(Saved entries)
╔══
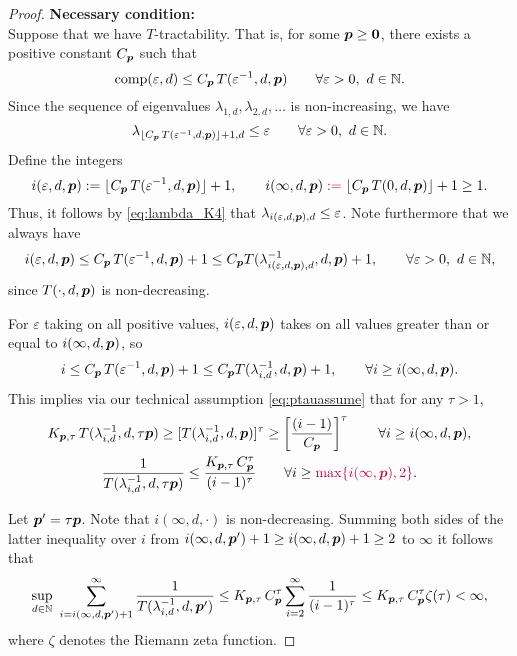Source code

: \documentclass[11pt,a4paper]{article}
\newcommand{\peter}[1]{\begingroup\color{purple}#1\endgroup}
\begin{document}
\begin{proof}
\noindent \textbf{Necessary condition:}\\
Suppose that we have
$T$-tractability. That is, for some $\boldsymbol{p} \ge \boldsymbol{0}$, there exists a positive constant $C_{\boldsymbol{p}}$ such that
\[
\operatorname{comp}(\varepsilon,d)\le C_{\boldsymbol{p}}\, T(\varepsilon^{-1},d,\boldsymbol{p}) \qquad \forall \varepsilon > 0,  \ d \in \mathbb{N}.
\]
Since the sequence of eigenvalues $\lambda_{1,d}, \lambda_{2,d}, \ldots $ is non-increasing, we have
\begin{equation}\label{eq:lambda_K4}
	\lambda_{\lfloor C_{\boldsymbol{p}}\, T(\varepsilon^{-1},d,\boldsymbol{p})\rfloor +1,d}\le \varepsilon \qquad \forall \varepsilon > 0,  \ d \in \mathbb{N}.
\end{equation}
Define the integers
\[
i (\varepsilon,d,\vp):= \lfloor C_{\vp}\, T(\varepsilon^{-1},d,\vp)\rfloor +1, \qquad
i (\infty,d,\vp) \peter{:=} \lfloor C_{\vp}\, T(0,d,\vp)\rfloor +1 \ge 1.
\]
Thus, it follows by \eqref{eq:lambda_K4} that $\lambda_{i(\varepsilon,d,\boldsymbol{p}),d} \le \varepsilon$.
Note furthermore that we always have
\[
i(\varepsilon,d,\boldsymbol{p})\le C_{\boldsymbol{p}}\, T(\varepsilon^{-1},d,\boldsymbol{p})+1 \le C_{\boldsymbol{p}} T(\lambda_{i(\varepsilon,d,\boldsymbol{p}),d}^{-1},d,\boldsymbol{p})+1, \qquad \forall \varepsilon > 0, \ d \in \mathbb{N},
\]
since
$T(\cdot,d,\boldsymbol{p})$ is non-decreasing.

For $\varepsilon$ taking on all positive values, $i(\varepsilon,d,\boldsymbol{p})$ takes on all values greater than or equal to $i(\infty,d,\boldsymbol{p})$, so
\[
i\le C_{\boldsymbol{p}}\, T(\varepsilon^{-1},d,\boldsymbol{p})+1 \le C_{\boldsymbol{p}} T(\lambda_{i,d}^{-1},d,\boldsymbol{p})+1, \qquad \forall i \ge i(\infty,d,\boldsymbol{p}).
\]
This implies via our technical assumption \eqref{eq:ptauassume} that for any $\tau > 1$,
\begin{gather*}
	K_{\vp,\tau}\,T (\lambda_{i,d}^{-1},d,\tau \vp) \ge
	[T(\lambda_{i,d}^{-1},d, \vp)]^\tau
	\ge
	\left[\frac{(i-1)}{C_{\vp}}\right]^\tau \qquad \forall i \ge i(\infty,d,\vp), \\
	 \frac{1}{T (\lambda_{i,d}^{-1},d,\tau \vp)} \le
	\frac{K_{\vp,\tau}\, C_{\vp}^\tau}{(i-1)^\tau}\qquad \forall i \ge \peter{\max\{i(\infty,\vp),2\}}.
\end{gather*}

Let $\boldsymbol{p}' = \tau \boldsymbol{p}$.  Note that $i(\infty,d,\cdot)$ is non-decreasing.  Summing both sides of the \peter{latter} inequality over $i$ from $i(\infty,d,\boldsymbol{p}') + 1 \ge i(\infty,d, \boldsymbol{p}) + 1 \ge 2$ to $\infty$ it follows that
\begin{equation*}
	\sup_{d\in\mathbb{N}} \, \, \sum_{i=i (\infty,d,\boldsymbol{p}')+1}^\infty \frac{1}{T (\lambda_{i,d}^{-1},d,\boldsymbol{p}')}
	 \le  K_{\boldsymbol{p},\tau}\, C_{\boldsymbol{p}}^\tau
	\sum_{i=2}^\infty \frac{1}{(i-1)^\tau} \\
	 \le  K_{\boldsymbol{p},\tau}\, C_{\boldsymbol{p}}^\tau
	\zeta (\tau)  < \infty,
\end{equation*}
where $\zeta$ denotes the Riemann zeta function.



\end{proof}
\end{document}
╚══
The response must repeat all the lines above exactly and include no pictures.

[SOLUTION FOR THIS EXERCISE]
Source code

: \documentclass[11pt,a4paper]{article}
\newcommand{\peter}[1]{\begingroup\color{purple}#1\endgroup}
\begin{document}
\begin{proof}
\noindent \textbf{Necessary condition:}\\
Suppose that we have
$T$-tractability. That is, for some $\boldsymbol{p} \ge \boldsymbol{0}$, there exists a positive constant $C_{\boldsymbol{p}}$ such that
\[
\operatorname{comp}(\varepsilon,d)\le C_{\boldsymbol{p}}\, T(\varepsilon^{-1},d,\boldsymbol{p}) \qquad \forall \varepsilon > 0,  \ d \in \mathbb{N}.
\]
Since the sequence of eigenvalues $\lambda_{1,d}, \lambda_{2,d}, \ldots $ is non-increasing, we have
\begin{equation}\label{eq:lambda_K4}
	\lambda_{\lfloor C_{\boldsymbol{p}}\, T(\varepsilon^{-1},d,\boldsymbol{p})\rfloor +1,d}\le \varepsilon \qquad \forall \varepsilon > 0,  \ d \in \mathbb{N}.
\end{equation}
Define the integers
\[
i (\varepsilon,d,\vp):= \lfloor C_{\vp}\, T(\varepsilon^{-1},d,\vp)\rfloor +1, \qquad
i (\infty,d,\vp) \peter{:=} \lfloor C_{\vp}\, T(0,d,\vp)\rfloor +1 \ge 1.
\]
Thus, it follows by \eqref{eq:lambda_K4} that $\lambda_{i(\varepsilon,d,\boldsymbol{p}),d} \le \varepsilon$.
Note furthermore that we always have
\[
i(\varepsilon,d,\boldsymbol{p})\le C_{\boldsymbol{p}}\, T(\varepsilon^{-1},d,\boldsymbol{p})+1 \le C_{\boldsymbol{p}} T(\lambda_{i(\varepsilon,d,\boldsymbol{p}),d}^{-1},d,\boldsymbol{p})+1, \qquad \forall \varepsilon > 0, \ d \in \mathbb{N},
\]
since
$T(\cdot,d,\boldsymbol{p})$ is non-decreasing.

For $\varepsilon$ taking on all positive values, $i(\varepsilon,d,\boldsymbol{p})$ takes on all values greater than or equal to $i(\infty,d,\boldsymbol{p})$, so
\[
i\le C_{\boldsymbol{p}}\, T(\varepsilon^{-1},d,\boldsymbol{p})+1 \le C_{\boldsymbol{p}} T(\lambda_{i,d}^{-1},d,\boldsymbol{p})+1, \qquad \forall i \ge i(\infty,d,\boldsymbol{p}).
\]
This implies via our technical assumption \eqref{eq:ptauassume} that for any $\tau > 1$,
\begin{gather*}
	K_{\vp,\tau}\,T (\lambda_{i,d}^{-1},d,\tau \vp) \ge
	[T(\lambda_{i,d}^{-1},d, \vp)]^\tau
	\ge
	\left[\frac{(i-1)}{C_{\vp}}\right]^\tau \qquad \forall i \ge i(\infty,d,\vp), \\
	 \frac{1}{T (\lambda_{i,d}^{-1},d,\tau \vp)} \le
	\frac{K_{\vp,\tau}\, C_{\vp}^\tau}{(i-1)^\tau}\qquad \forall i \ge \peter{\max\{i(\infty,\vp),2\}}.
\end{gather*}

Let $\boldsymbol{p}' = \tau \boldsymbol{p}$.  Note that $i(\infty,d,\cdot)$ is non-decreasing.  Summing both sides of the \peter{latter} inequality over $i$ from $i(\infty,d,\boldsymbol{p}') + 1 \ge i(\infty,d, \boldsymbol{p}) + 1 \ge 2$ to $\infty$ it follows that
\begin{equation*}
	\sup_{d\in\mathbb{N}} \, \, \sum_{i=i (\infty,d,\boldsymbol{p}')+1}^\infty \frac{1}{T (\lambda_{i,d}^{-1},d,\boldsymbol{p}')}
	 \le  K_{\boldsymbol{p},\tau}\, C_{\boldsymbol{p}}^\tau
	\sum_{i=2}^\infty \frac{1}{(i-1)^\tau} \\
	 \le  K_{\boldsymbol{p},\tau}\, C_{\boldsymbol{p}}^\tau
	\zeta (\tau)  < \infty,
\end{equation*}
where $\zeta$ denotes the Riemann zeta function.



\end{proof}
\end{document}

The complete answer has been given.